** Task data follows **

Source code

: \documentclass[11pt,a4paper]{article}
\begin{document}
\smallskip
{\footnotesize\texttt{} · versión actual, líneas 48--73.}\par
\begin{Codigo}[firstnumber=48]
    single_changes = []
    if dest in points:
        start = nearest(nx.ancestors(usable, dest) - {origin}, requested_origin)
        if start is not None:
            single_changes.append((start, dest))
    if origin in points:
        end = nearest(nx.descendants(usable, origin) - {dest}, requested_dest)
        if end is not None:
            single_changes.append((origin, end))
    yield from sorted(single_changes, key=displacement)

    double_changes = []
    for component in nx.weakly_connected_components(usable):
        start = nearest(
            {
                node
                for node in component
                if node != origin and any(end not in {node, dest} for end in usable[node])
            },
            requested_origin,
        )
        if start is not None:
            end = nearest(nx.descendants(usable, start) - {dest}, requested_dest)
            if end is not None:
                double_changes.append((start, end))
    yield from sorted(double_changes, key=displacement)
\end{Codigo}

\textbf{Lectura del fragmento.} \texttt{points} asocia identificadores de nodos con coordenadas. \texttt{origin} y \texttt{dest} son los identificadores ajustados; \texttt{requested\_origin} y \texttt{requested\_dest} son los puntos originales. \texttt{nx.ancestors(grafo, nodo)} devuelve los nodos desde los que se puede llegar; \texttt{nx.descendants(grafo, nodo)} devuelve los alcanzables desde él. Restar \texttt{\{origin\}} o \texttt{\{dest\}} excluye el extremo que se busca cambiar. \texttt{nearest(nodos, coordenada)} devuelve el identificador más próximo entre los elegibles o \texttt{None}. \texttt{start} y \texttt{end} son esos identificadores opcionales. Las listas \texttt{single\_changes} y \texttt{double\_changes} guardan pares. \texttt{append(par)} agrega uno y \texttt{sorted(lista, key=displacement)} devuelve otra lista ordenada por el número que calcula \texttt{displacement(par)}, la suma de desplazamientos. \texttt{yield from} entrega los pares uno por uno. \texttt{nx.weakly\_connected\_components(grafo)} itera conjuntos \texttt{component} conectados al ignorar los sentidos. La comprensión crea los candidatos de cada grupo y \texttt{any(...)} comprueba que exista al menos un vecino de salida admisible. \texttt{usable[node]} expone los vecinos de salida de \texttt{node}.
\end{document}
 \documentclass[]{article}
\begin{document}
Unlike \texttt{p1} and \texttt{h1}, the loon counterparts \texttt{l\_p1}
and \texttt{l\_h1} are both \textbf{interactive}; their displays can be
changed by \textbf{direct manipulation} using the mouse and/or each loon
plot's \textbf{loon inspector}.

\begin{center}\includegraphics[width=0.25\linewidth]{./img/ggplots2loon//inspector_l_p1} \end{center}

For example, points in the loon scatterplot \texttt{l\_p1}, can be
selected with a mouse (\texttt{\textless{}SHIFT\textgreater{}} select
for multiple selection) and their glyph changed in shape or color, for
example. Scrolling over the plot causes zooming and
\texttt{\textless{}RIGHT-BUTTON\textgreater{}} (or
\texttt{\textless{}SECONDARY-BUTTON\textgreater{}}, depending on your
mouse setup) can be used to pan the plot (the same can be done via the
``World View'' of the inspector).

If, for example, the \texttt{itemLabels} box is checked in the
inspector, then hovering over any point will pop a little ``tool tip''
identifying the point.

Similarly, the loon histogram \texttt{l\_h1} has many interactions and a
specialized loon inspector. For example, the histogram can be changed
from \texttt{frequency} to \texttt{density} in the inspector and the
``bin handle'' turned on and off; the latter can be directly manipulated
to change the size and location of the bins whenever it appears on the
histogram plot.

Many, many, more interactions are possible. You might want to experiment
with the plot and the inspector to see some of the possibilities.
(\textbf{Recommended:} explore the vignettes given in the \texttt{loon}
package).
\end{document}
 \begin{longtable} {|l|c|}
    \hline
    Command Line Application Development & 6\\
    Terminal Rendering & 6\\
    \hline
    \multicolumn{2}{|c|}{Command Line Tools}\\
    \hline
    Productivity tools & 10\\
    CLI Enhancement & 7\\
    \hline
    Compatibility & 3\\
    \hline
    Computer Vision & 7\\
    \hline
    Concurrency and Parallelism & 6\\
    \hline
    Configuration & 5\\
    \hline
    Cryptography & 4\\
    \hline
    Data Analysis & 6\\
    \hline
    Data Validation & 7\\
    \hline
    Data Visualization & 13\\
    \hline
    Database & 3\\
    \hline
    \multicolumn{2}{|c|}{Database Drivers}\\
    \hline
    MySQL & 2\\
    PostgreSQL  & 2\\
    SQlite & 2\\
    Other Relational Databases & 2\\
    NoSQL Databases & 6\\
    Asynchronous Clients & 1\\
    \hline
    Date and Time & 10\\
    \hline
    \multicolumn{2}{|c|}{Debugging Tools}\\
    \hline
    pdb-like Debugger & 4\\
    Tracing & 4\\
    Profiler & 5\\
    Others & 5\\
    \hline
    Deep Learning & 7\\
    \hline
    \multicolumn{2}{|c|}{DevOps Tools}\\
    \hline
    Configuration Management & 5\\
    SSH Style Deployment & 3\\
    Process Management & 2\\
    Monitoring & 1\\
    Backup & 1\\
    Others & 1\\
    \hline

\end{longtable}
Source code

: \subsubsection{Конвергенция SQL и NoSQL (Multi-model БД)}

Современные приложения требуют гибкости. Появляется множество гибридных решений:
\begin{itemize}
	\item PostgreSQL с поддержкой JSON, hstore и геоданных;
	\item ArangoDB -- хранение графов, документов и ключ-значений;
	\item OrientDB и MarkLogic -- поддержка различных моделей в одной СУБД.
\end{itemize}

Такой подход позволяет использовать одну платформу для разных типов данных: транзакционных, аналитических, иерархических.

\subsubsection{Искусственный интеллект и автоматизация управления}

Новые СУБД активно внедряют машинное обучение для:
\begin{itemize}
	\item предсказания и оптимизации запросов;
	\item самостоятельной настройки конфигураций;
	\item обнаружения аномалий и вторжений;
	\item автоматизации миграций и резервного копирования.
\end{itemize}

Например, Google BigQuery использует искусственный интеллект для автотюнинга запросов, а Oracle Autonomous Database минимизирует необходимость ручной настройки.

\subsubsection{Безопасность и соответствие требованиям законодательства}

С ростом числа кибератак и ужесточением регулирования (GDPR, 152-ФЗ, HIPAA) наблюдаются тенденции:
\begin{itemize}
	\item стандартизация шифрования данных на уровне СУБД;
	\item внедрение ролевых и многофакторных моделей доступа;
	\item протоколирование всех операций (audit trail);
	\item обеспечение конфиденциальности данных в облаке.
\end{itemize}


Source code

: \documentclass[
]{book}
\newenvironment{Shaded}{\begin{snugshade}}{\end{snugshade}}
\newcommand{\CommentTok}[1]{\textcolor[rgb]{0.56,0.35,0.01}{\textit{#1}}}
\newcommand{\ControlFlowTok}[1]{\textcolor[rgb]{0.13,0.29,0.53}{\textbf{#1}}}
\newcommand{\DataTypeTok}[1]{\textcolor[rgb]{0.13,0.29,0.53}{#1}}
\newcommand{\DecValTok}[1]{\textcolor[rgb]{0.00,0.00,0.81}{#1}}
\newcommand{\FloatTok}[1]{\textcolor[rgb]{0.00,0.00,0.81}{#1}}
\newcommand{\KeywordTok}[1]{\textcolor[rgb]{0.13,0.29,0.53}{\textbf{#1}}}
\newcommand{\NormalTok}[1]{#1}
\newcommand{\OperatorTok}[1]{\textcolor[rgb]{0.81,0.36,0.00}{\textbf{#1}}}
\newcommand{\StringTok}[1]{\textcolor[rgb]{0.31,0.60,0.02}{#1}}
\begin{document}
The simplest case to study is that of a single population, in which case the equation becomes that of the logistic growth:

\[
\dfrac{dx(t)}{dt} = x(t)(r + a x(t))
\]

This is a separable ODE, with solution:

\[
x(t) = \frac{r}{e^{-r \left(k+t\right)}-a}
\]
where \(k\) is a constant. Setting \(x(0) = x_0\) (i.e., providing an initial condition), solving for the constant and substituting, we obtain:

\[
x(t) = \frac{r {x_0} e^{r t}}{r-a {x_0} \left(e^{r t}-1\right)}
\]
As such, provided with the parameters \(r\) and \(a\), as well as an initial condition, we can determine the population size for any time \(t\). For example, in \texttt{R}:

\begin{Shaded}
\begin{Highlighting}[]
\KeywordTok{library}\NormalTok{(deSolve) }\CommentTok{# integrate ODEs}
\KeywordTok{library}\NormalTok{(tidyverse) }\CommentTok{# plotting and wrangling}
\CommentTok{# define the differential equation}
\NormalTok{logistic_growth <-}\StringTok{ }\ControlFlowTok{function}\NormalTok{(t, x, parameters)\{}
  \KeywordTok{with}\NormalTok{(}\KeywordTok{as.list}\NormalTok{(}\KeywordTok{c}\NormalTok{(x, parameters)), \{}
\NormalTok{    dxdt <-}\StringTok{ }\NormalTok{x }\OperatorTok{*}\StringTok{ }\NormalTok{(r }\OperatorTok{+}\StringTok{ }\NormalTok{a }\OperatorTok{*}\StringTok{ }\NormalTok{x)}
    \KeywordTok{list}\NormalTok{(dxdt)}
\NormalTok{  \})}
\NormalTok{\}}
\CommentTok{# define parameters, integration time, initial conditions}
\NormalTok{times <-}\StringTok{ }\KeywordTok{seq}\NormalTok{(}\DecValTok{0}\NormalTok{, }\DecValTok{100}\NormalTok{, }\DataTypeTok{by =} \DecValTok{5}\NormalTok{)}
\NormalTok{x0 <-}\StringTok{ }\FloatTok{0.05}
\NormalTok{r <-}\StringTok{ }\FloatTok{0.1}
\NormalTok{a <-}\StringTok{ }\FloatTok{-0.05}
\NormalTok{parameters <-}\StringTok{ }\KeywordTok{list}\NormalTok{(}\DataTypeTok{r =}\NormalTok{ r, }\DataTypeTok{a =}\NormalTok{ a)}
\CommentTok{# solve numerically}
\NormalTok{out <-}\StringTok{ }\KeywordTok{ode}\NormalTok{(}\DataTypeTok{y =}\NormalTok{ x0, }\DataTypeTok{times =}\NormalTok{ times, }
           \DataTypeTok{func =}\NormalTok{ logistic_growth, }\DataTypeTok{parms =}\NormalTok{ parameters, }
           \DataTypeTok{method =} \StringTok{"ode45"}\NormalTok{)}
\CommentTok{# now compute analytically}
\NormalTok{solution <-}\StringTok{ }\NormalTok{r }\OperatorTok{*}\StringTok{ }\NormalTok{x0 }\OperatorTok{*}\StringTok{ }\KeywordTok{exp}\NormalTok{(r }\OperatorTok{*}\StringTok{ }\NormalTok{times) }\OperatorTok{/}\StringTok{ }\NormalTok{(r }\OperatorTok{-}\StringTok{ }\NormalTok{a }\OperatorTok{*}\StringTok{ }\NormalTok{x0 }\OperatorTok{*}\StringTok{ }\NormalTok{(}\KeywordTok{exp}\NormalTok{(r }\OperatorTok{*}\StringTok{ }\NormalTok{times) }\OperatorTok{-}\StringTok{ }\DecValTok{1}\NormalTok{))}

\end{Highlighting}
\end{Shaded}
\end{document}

** End of Task data **

Task brief:
Search the listing above for the lines with "Monitoring & 1\\" and "hstore и геоданных;", then output those lines and all lines between them exactly.

Your solution:
    Monitoring & 1\\
    Backup & 1\\
    Others & 1\\
    \hline

\end{longtable}
Source code

: \subsubsection{Конвергенция SQL и NoSQL (Multi-model БД)}

Современные приложения требуют гибкости. Появляется множество гибридных решений:
\begin{itemize}
	\item PostgreSQL с поддержкой JSON, hstore и геоданных;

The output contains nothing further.